Mega Man X3 | Dev.: Capcom | Pub: Capcom | Genre: Platformer | Release: Jan. 1996 |
By the time the third Mega Man game launched in 1990, Capcom had finally ironed out the series. The original Mega Man had been a promising rough draft, and the second was a sleek revision. The third chapter added new details, keeping things interesting, while upping the audio-visual ante and replayability. Its sequels were comparative letdowns, with only a few additions that came across as genuine improvements and scaling back the ambition considerably to a state of safe, formulaic predictability. Mega Man X was therefore a much-needed shot in the arm for the franchise, radically shaking things up and breaking Capcom’s iconic hero out of his 8-bit funk.
Corporate habits die hard, though, and by its own third installment the Mega Man X series had already reached the same point of stagnation that it took the NES games four chapters to reach. One could even argue that Mega Man X2 had been the point at which X lapsed into the same safe patterns as his less self-aware predecessor, though the X-Hunter/Zero subplot had mixed things up a bit. With X3, though, there was little question that Capcom saw the name “Mega Man” as a synonym for “by-the-numbers.”
The game once again observed the usual structure of eight animal-themed bosses, each occupying its own theme-park-like zone that could be selected in any order from the menu screen. Not that this was a particularly bad thing on its own; much of the fun of Mega Man games has always been sorting out the rock-paper-scissors pattern inherent in each foe. But the enemies and levels themselves suffered from a real sense of been-there-done-that. The bosses stuck to the same predictable elements, often even recycling descriptors from previous games as Capcom had apparently run out of euphemisms. Blizzard Buffalo was easily the worst: He was basically Flame Mammoth (but cold!) and his moniker had already been used a couple of years previously with Mega Man 6’s Blizzard Man. Likewise Gravity Beetle (see also: Mega Man 5’s Gravity Man). The levels felt fairly recycled, too, with few surprises and a disappointing lack of the inter-level dynamic interaction seen in the original Mega Man X. Unsurprisingly, the final boss was still Sigma, despite the red herring of a “Dr. Doppler” being thrown up as a thin and unconvincing smokescreen.

Rather than distinguish the game with creative stage design and imaginative foes, Capcom instead decided to bank on making X3 a sort of “expert mode” game. Until Mega Man 9 came around, it was quite possibly the most challenging entry in the series. Unlike 9, though, X3 created its high difficulty level not through subverting player expectations but rather by cranking up the danger factor of mundane foes. Standard mob enemies throughout the stages often possessed incredibly powerful attacks; at the same time, they generally exhibited defensive behavior and potent counter-attacks. This forced players to learn their enemies’ skills—never a bad thing—but also slowed the overall pace of the game to a crawl and generally increased the frustration factor.
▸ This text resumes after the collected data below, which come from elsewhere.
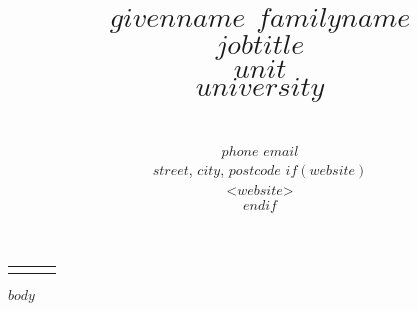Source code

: \documentclass[11pt, legal]{article}
\title{{\huge\bfseries $givenname$ $familyname$}\\[0.1in]{\normalsize {\bfseries $jobtitle$}\\$unit$\\[-0.1in]$university$}} %
\date{} %
\author{\\[-0.40in]{\normalsize $phone$ \hspace{0.35in} $email$}\\ %
{\normalsize $street$, $city$, $postcode$} %
$if(website)$\\{\normalsize <$website$>}\\$endif$ } %
\begin{document}
\newlength{\backupparskip}
\setlength{\backupparskip}{\parskip}
\setlength{\parskip}{0pt}
\maketitle
\begin{raggedright}
	\vspace{-0.25in}
	\thispagestyle{empty}
	\begin{tabu} to   \end{tabu}
	\setlength{\parskip}{\backupparskip}
	\vspace{-0.5in}
	$body$
\end{raggedright}
\end{document}
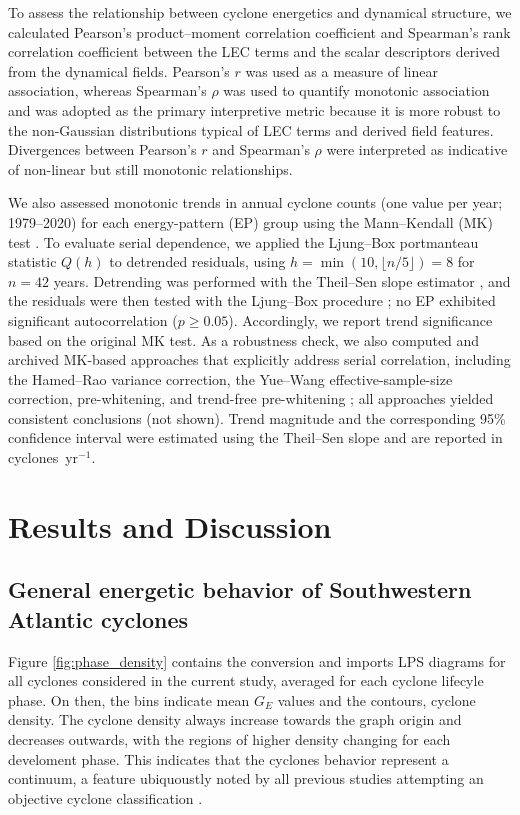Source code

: \documentclass[pdflatex,sn-chicago]{sn-jnl}%
\theoremstyle{plain}
\theoremstyle{definition}
\theoremstyle{remark}
\theoremstyle{definition}
\begin{document}
To assess the relationship between cyclone energetics and dynamical structure, we calculated Pearson's product--moment correlation coefficient \citep{pearson1920notes} and Spearman's rank correlation coefficient \citep{spearman1987proof} between the LEC terms and the scalar descriptors derived from the dynamical fields. Pearson's \(r\) was used as a measure of linear association, whereas Spearman's \(\rho\) was used to quantify monotonic association and was adopted as the primary interpretive metric because it is more robust to the non-Gaussian distributions typical of LEC terms and derived field features. Divergences between Pearson's \(r\) and Spearman's \(\rho\) were interpreted as indicative of non-linear but still monotonic relationships. 

We also assessed monotonic trends in annual cyclone counts (one value per year; 1979--2020) for each energy-pattern (EP) group using the Mann--Kendall (MK) test \citep{mann1945nonparametric,kendall1948rank}. To evaluate serial dependence, we applied the Ljung--Box portmanteau statistic $Q(h)$ to detrended residuals, using $h=\min(10,\lfloor n/5\rfloor)=8$ for $n=42$ years. Detrending was performed with the Theil--Sen slope estimator \citep{sen1968estimates}, and the residuals were then tested with the Ljung--Box procedure \citep{ljung1978measure}; no EP exhibited significant autocorrelation ($p\ge 0.05$). Accordingly, we report trend significance based on the original MK test. As a robustness check, we also computed and archived MK-based approaches that explicitly address serial correlation, including the Hamed--Rao variance correction, the Yue--Wang effective-sample-size correction, pre-whitening, and trend-free pre-whitening \citep{KulkarniVonStorch1995,hamed1998modified,YueEtAl2002_TFPW,YueWang2004}; all approaches yielded consistent conclusions (not shown). Trend magnitude and the corresponding 95\% confidence interval were estimated using the Theil--Sen slope and are reported in cyclones~yr$^{-1}$.


\section{Results and Discussion}\label{sec:results}

\subsection{General energetic behavior of Southwestern Atlantic cyclones}

Figure \ref{fig:phase_density} contains the conversion and imports LPS diagrams for all cyclones considered in the current study, averaged for each cyclone lifecyle phase. On then, the bins indicate mean $G_E$ values and the contours, cyclone density. The cyclone density always increase towards the graph origin and decreases outwards, with the regions of higher density changing for each develoment phase. This indicates that the cyclones behavior represent a continuum, a feature ubiquoustly noted by all previous studies attempting an objective cyclone classification \citep[e.g.][]{hart2003cyclone,yanase2014parameter,graf2017objective,dekker2018characteristics,corner2025classification}.
\end{document}
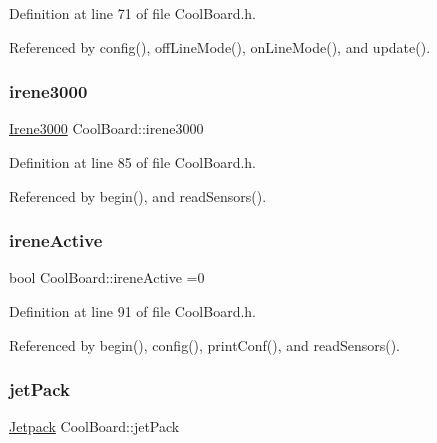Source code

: Definition at line 71 of file Cool\+Board.\+h.



Referenced by config(), off\+Line\+Mode(), on\+Line\+Mode(), and update().

\mbox{\label{classCoolBoard_ad103718ce316006c4695b8eb312eaf11}} 
\subsubsection{\texorpdfstring{irene3000}{irene3000}}
{\footnotesize\ttfamily \hyperlink{classIrene3000}{Irene3000} Cool\+Board\+::irene3000\hspace{0.3cm}{\ttfamily [private]}}



Definition at line 85 of file Cool\+Board.\+h.



Referenced by begin(), and read\+Sensors().

\mbox{\label{classCoolBoard_a9c3f7ac625481ee2ae802a25d97a4ae0}} 
\subsubsection{\texorpdfstring{irene\+Active}{ireneActive}}
{\footnotesize\ttfamily bool Cool\+Board\+::irene\+Active =0\hspace{0.3cm}{\ttfamily [private]}}



Definition at line 91 of file Cool\+Board.\+h.



Referenced by begin(), config(), print\+Conf(), and read\+Sensors().

\mbox{\label{classCoolBoard_a30b1357881b01ccbec676856a91e48e9}} 
\subsubsection{\texorpdfstring{jet\+Pack}{jetPack}}
{\footnotesize\ttfamily \hyperlink{classJetpack}{Jetpack} Cool\+Board\+::jet\+Pack\hspace{0.3cm}{\ttfamily [private]}}



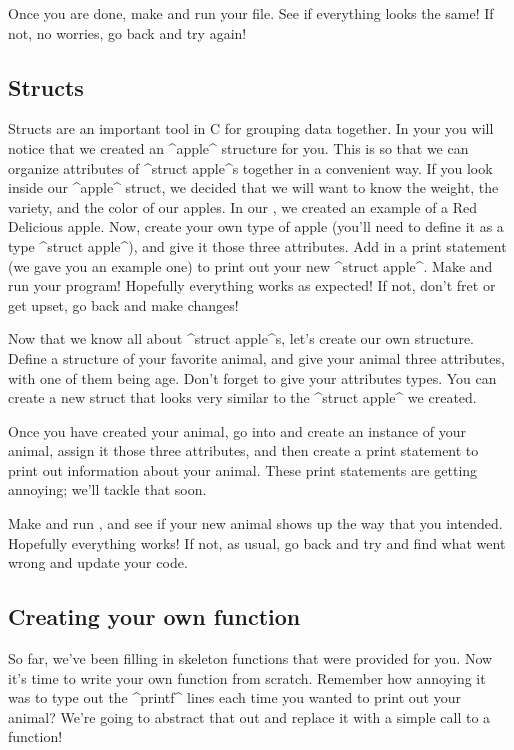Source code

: \documentclass{tufte-handout}
\begin{document}
Once you are done, make and run your file.  See if everything looks the same!  If not, no worries, go back and try again!


\subsection{Structs}


Structs are an important tool in C for grouping data together.  In your
 you will notice that we created an ^apple^ structure
for you.  This is so that we can
organize attributes of ^struct apple^s together in a convenient way.  If
you look inside our ^apple^ struct, we decided that we will want to know
the weight, the variety, and the color of our apples.  In our
, we created an example of a Red Delicious apple.
Now, create your own type of apple (you'll need to define it as a type
^struct apple^), and give it those three attributes.  Add in a print
statement (we gave you an example one) to print out your new ^struct
apple^.  Make and run your  program!  Hopefully everything
works as expected!  If not, don't fret or get upset, go back and make
changes!

Now that we know all about ^struct apple^s, let's create our own
structure. Define a structure of your favorite animal, and give your
animal three attributes, with one of them being age. Don't forget to
give your attributes types. You can create a new struct that looks very
similar to the ^struct apple^ we created.

Once you have created your animal, go into  and
create an instance of your animal, assign it those three attributes, and
then create a print statement to print out information about your
animal.  These print statements are getting annoying; we'll tackle that
soon.

Make and run , and see if your new animal shows up the way that
you intended.  Hopefully everything works!  If not, as usual, go back
and try and find what went wrong and update your code.


\subsection{Creating your own function}


So far,
we've been filling in skeleton functions that were provided for
you. Now it's time to write your own function from scratch.  Remember
how annoying it was to type out the ^printf^ lines each
time you wanted to print out your animal?  We're going to abstract that
out and replace it with a simple call to a function!
\end{document}
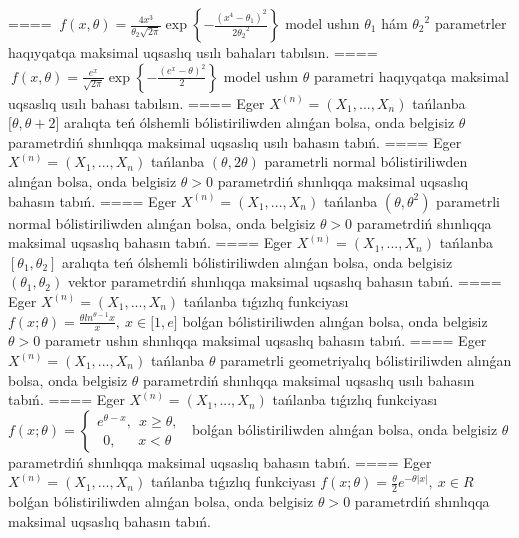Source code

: ====
\(\ f(x,\theta) = \frac{4x^{3}}{\theta_{2}\sqrt{2\pi}}\exp\left\{ - \frac{\left( x^{4} - \theta_{1} \right)^{2}}{2{\theta_{2}}^{2}} \right\}\) model ushın \(\theta_{1}\) hám \({\theta_{2}}^{2}\) parametrler haqıyqatqa maksimal uqsaslıq usılı bahaları tabılsın.
====
\(\ f(x,\theta) = \frac{e^{x}}{\sqrt{2\pi}}\exp\left\{ - \frac{\left( e^{x} - \theta \right)^{2}}{2} \right\}\) model ushın \(\theta\) parametri haqıyqatqa maksimal uqsaslıq usılı bahası tabılsın.
====
Eger \(X^{(n)} = \left( X_{1},...,X_{n} \right)\) tańlanba \(\lbrack\theta,\theta + 2\rbrack\) aralıqta teń ólshemli bólistiriliwden alınǵan bolsa, onda belgisiz \(\theta\) parametrdiń shınlıqqa maksimal uqsaslıq usılı bahasın tabıń.
====
Eger \(X^{(n)} = \left( X_{1},...,X_{n} \right)\) tańlanba \((\theta,2\theta)\) parametrli normal bólistiriliwden alınǵan bolsa, onda belgisiz \(\theta > 0\) parametrdiń shınlıqqa maksimal uqsaslıq bahasın tabıń.
====
Eger \(X^{(n)} = \left( X_{1},...,X_{n} \right)\) tańlanba \(\left( \theta,\theta^{2} \right)\) parametrli normal bólistiriliwden alınǵan bolsa, onda belgisiz \(\theta > 0\) parametrdiń shınlıqqa maksimal uqsaslıq bahasın tabıń.
====
Eger \(X^{(n)} = \left( X_{1},...,X_{n} \right)\) tańlanba \(\left\lbrack \theta_{1},\theta_{2} \right\rbrack\) aralıqta teń ólshemli bólistiriliwden alınǵan bolsa, onda belgisiz \(\left( \theta_{1},\theta_{2} \right)\) vektor parametrdiń shınlıqqa maksimal uqsaslıq bahasın tabıń.
====
Eger \(X^{(n)} = \left( X_{1},...,X_{n} \right)\) tańlanba tıǵızlıq funkciyası
$f(x;\theta) = \frac{\theta ln^{\theta - 1}x}{x},\ x \in \lbrack 1,e\rbrack$
bolǵan bólistiriliwden alınǵan bolsa, onda belgisiz \(\theta > 0\) parametr ushın shınlıqqa maksimal uqsaslıq bahasın tabıń.
====
Eger \(X^{(n)} = \left( X_{1},...,X_{n} \right)\) tańlanba \(\theta\) parametrli geometriyalıq bólistiriliwden alınǵan bolsa, onda belgisiz \(\theta\) parametrdiń shınlıqqa maksimal uqsaslıq usılı bahasın tabıń.
====
Eger \(X^{(n)} = \left( X_{1},...,X_{n} \right)\) tańlanba tıǵızlıq funkciyası
$f(x;\theta) = \left\{ \begin{matrix}
e^{\theta - x},\ \ x \geq \theta, \\
\ \ 0,\ \ \ \ \ \ \ x < \theta
\end{matrix} \right.\ $
bolǵan bólistiriliwden alınǵan bolsa, onda belgisiz \(\theta\) parametrdiń shınlıqqa maksimal uqsaslıq bahasın tabıń.
====
Eger \(X^{(n)} = \left( X_{1},...,X_{n} \right)\) tańlanba tıǵızlıq funkciyası
$f(x;\theta) = \frac{\theta}{2}e^{- \theta|x|},\ x \in R$
bolǵan bólistiriliwden alınǵan bolsa, onda belgisiz \(\theta > 0\) parametrdiń shınlıqqa maksimal uqsaslıq bahasın tabıń.
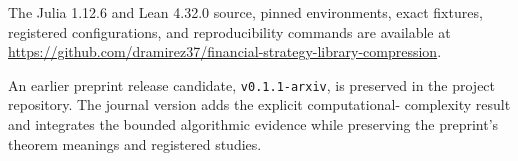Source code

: \documentclass[pdflatex,sn-mathphys-ay]{sn-jnl}
\numberwithin{equation}{section}
\theoremstyle{aor-definition}
\theoremstyle{aor-theorem}
\begin{document}
The Julia 1.12.6 and Lean 4.32.0 source, pinned environments, exact fixtures,
registered configurations, and reproducibility commands are available at
\url{https://github.com/dramirez37/financial-strategy-library-compression}.

\AORAuthorContributionStatement

An earlier preprint release candidate, \texttt{v0.1.1-arxiv}, is preserved in
the project repository. The journal version adds the explicit computational-
complexity result and integrates the bounded algorithmic evidence while
preserving the preprint's theorem meanings and registered studies.


\end{document}
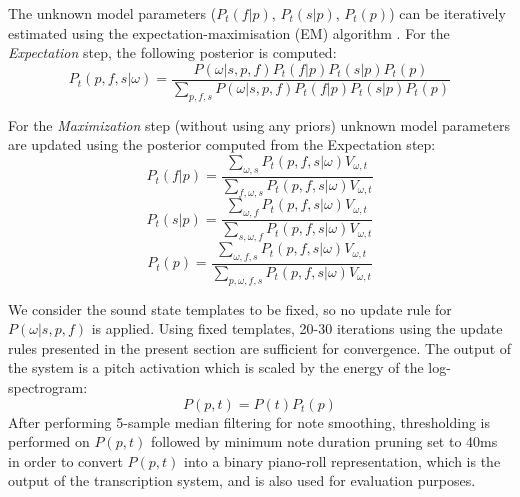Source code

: The unknown model parameters ($P_{t}(f|p)$, $P_{t}(s|p)$, $P_{t}(p)$) can be iteratively estimated using the expectation-maximisation (EM) algorithm \cite{Dempster77}. For the \emph{Expectation} step, the following posterior is computed:
 \begin{equation}
  P_{t}(p,f,s|\omega) = \frac{P(\omega|s,p,f)P_{t}(f|p)P_{t}(s|p)P_{t}(p)}{\sum_{p,f,s}P(\omega|s,p,f)P_{t}(f|p)P_{t}(s|p)P_{t}(p)} \label{eq:EStep}
 \end{equation}
  
For the \emph{Maximization} step (without using any priors) unknown model parameters are updated using the posterior computed from the Expectation step:
 \begin{equation}
 P_{t}(f|p) = \frac{\sum_{\omega,s}P_{t}(p,f,s|\omega)V_{\omega,t}}{\sum_{f,\omega,s}P_{t}(p,f,s|\omega)V_{\omega,t}} 
\end{equation}
\begin{equation}
 P_{t}(s|p) = \frac{\sum_{\omega,f}P_{t}(p,f,s|\omega)V_{\omega,t}}{\sum_{s,\omega,f}P_{t}(p,f,s|\omega)V_{\omega,t}} \label{eq:MStepInstrument}
\end{equation}
\begin{equation}
 P_{t}(p) = \frac{\sum_{\omega,f,s}P_{t}(p,f,s|\omega)V_{\omega,t}}{\sum_{p,\omega,f,s}P_{t}(p,f,s|\omega)V_{\omega,t}} \label{eq:MStepTranscription}
\end{equation}


We consider the sound state templates to be fixed, so no update rule for $P(\omega|s,p,f)$ is applied. Using fixed templates, 20-30 iterations using the update rules presented in the present section are sufficient for convergence. The output of the system is a pitch activation which is scaled by the energy of the log-spectrogram:
\begin{equation}
P(p,t) =  P(t)P_{t}(p)\label{eq:transcription}
\end{equation}
After performing 5-sample median filtering for note smoothing, thresholding is performed on $P(p,t)$ followed by minimum note duration pruning set to 40ms %
in order to convert $P(p,t)$ into a binary piano-roll representation, which is the output of the transcription system, and is also used for evaluation purposes. 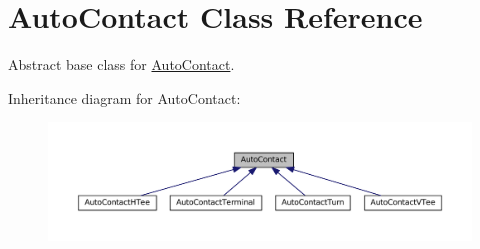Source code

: \hypertarget{classKatabatic_1_1AutoContact}{}\section{Auto\+Contact Class Reference}
\label{classKatabatic_1_1AutoContact}


Abstract base class for \mbox{\hyperlink{classKatabatic_1_1AutoContact}{Auto\+Contact}}.  




Inheritance diagram for Auto\+Contact\+:\nopagebreak
\begin{figure}[H]
\begin{center}
\leavevmode
\includegraphics[width=350pt]{classKatabatic_1_1AutoContact__inherit__graph}
\end{center}
\end{figure}
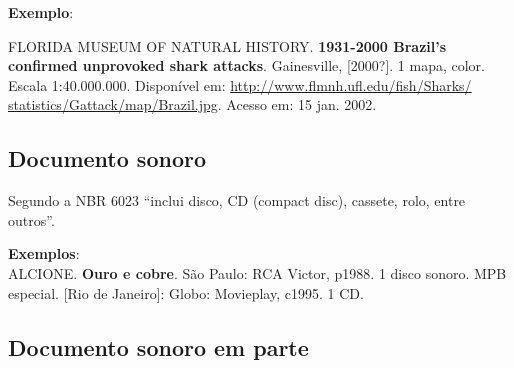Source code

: \begin{exemplomanual}
\textbf{Exemplo}:\\
\begin{singlespace}
FLORIDA MUSEUM OF NATURAL HISTORY. \textbf{1931-2000 Brazil’s confirmed unprovoked shark attacks}. Gainesville, [2000?]. 1 mapa, color. Escala 1:40.000.000. Disponível em: \url{http://www.flmnh.ufl.edu/fish/Sharks/ statistics/Gattack/map/Brazil.jpg}. Acesso em: 15 jan. 2002.
\end{singlespace}
\end{exemplomanual}


\subsection{Documento sonoro}

Segundo a NBR 6023 \cite[p.13]{NBR6023:2002} ``inclui disco, CD (compact disc), cassete, rolo, entre outros''.

\begin{flushleft}
\begin{singlespace}
\end{singlespace}
\end{flushleft}

\begin{exemplomanual}
\textbf{Exemplos}:\\
ALCIONE. \textbf{Ouro e cobre}. São Paulo: RCA Victor, p1988. 1 disco sonoro.
\newline
\newline
MPB especial. [Rio de Janeiro]: Globo: Movieplay, c1995. 1 CD.
\end{exemplomanual}


\subsection{Documento sonoro em parte}

\begin{flushleft}
\begin{singlespace}
\end{singlespace}
\end{flushleft}

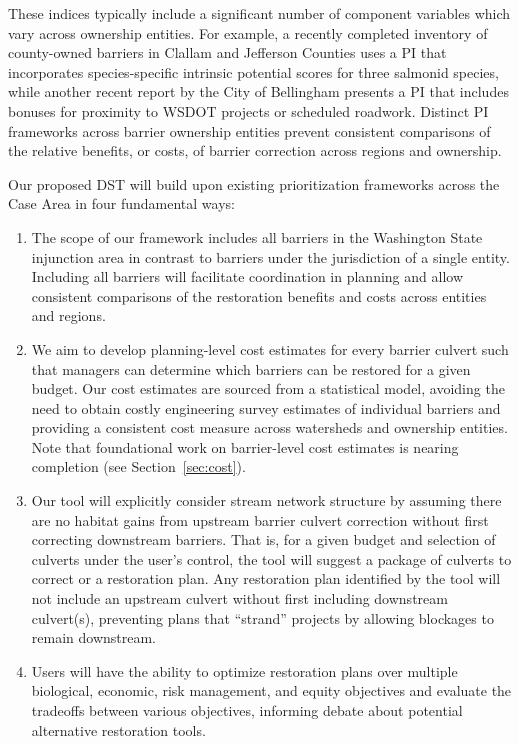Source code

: \documentclass[12pt]{elsarticle}
\begin{document}
These indices typically include a significant number of component variables which vary across ownership entities. For example, a recently completed inventory of county-owned barriers in Clallam and Jefferson Counties uses a PI that incorporates species-specific intrinsic potential scores for three salmonid species, while another recent report by the City of Bellingham presents a PI that includes bonuses for proximity to WSDOT projects or scheduled roadwork. Distinct PI frameworks across barrier ownership entities prevent consistent comparisons of the relative benefits, or costs, of barrier correction across regions and ownership. 

Our proposed DST will build upon existing prioritization frameworks across the Case Area in four fundamental ways: 

\begin{enumerate}
\item The scope of our framework includes all barriers in the Washington State injunction area in contrast to barriers under the jurisdiction of a single entity. Including all barriers will facilitate coordination in planning and allow consistent comparisons of the restoration benefits and costs across entities and regions. 
\item We aim to develop planning-level cost estimates for every barrier culvert such that managers can determine which barriers can be restored for a given budget. Our cost estimates are sourced from a statistical model, avoiding the need to obtain costly engineering survey estimates of individual barriers and providing a consistent cost measure across watersheds and ownership entities. Note that foundational work on barrier-level cost estimates is nearing completion (see Section~\ref{sec:cost}).
\item Our tool will explicitly consider stream network structure by assuming there are no habitat gains from upstream barrier culvert correction without first correcting downstream barriers. That is, for a given budget and selection of culverts under the user's control, the tool will suggest a package of culverts to correct or a restoration plan. Any restoration plan identified by the tool will not include an upstream culvert without first including downstream culvert(s), preventing plans that ``strand'' projects by allowing blockages to remain downstream. 
\item Users will have the ability to optimize restoration plans over multiple biological, economic, risk management, and equity objectives and evaluate the tradeoffs between various objectives, informing debate about potential alternative restoration tools. 
\end{enumerate}
\end{document}
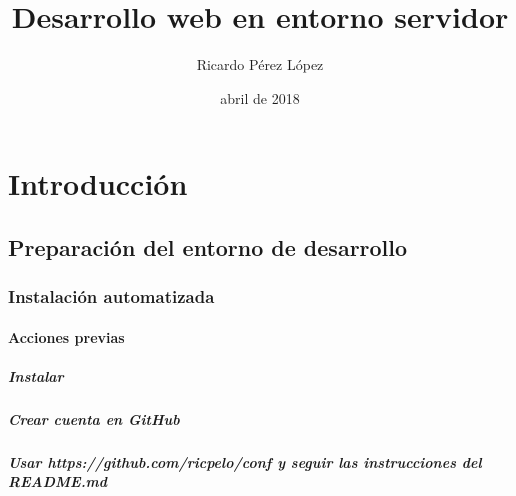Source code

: \documentclass[a4paper,12pt,spanish]{sphinxmanual}
\title{Desarrollo web en entorno servidor}
\date{abril de 2018}
\author{Ricardo Pérez López}
\begin{document}
\maketitle
\sphinxtableofcontents
{}\label{\detokenize{index_latex::doc}}



\part{Introducción}
\label{\detokenize{introduccion:introduccion}}\label{\detokenize{introduccion:desarrollo-web-en-entorno-servidor}}\label{\detokenize{introduccion::doc}}

\chapter{Preparación del entorno de desarrollo}
\label{\detokenize{introduccion:preparacion-del-entorno-de-desarrollo}}

\section{Instalación automatizada}
\label{\detokenize{introduccion:instalacion-automatizada}}

\subsection{Acciones previas}
\label{\detokenize{introduccion:acciones-previas}}

\subsubsection{Instalar }
\label{\detokenize{introduccion:instalar-git}}

\subsubsection{Crear cuenta en GitHub}
\label{\detokenize{introduccion:crear-cuenta-en-github}}

\subsubsection{Usar https://github.com/ricpelo/conf y seguir las instrucciones del README.md}
\label{\detokenize{introduccion:usar-https-github-com-ricpelo-conf-y-seguir-las-instrucciones-del-readme-md}}
\end{document}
Despite its general air of “been there, done that, but usually in more enjoyable iterations,” X3 cost a mint thanks to Capcom’s decision to include their pricey custom C4 chip, which generated a small number of vector graphics that did nothing whatsoever to improve the gameplay.
Really, the best thing you can say about X3 is that it paved the way for Zero as a fully playable character in Mega Man X4. Here, Zero was briefly playable under the right conditions, but in an extremely fleeting and temporary way. Like so much of X3, his brief cameo seemed to serve mainly as a teaser for other, better Mega Man games.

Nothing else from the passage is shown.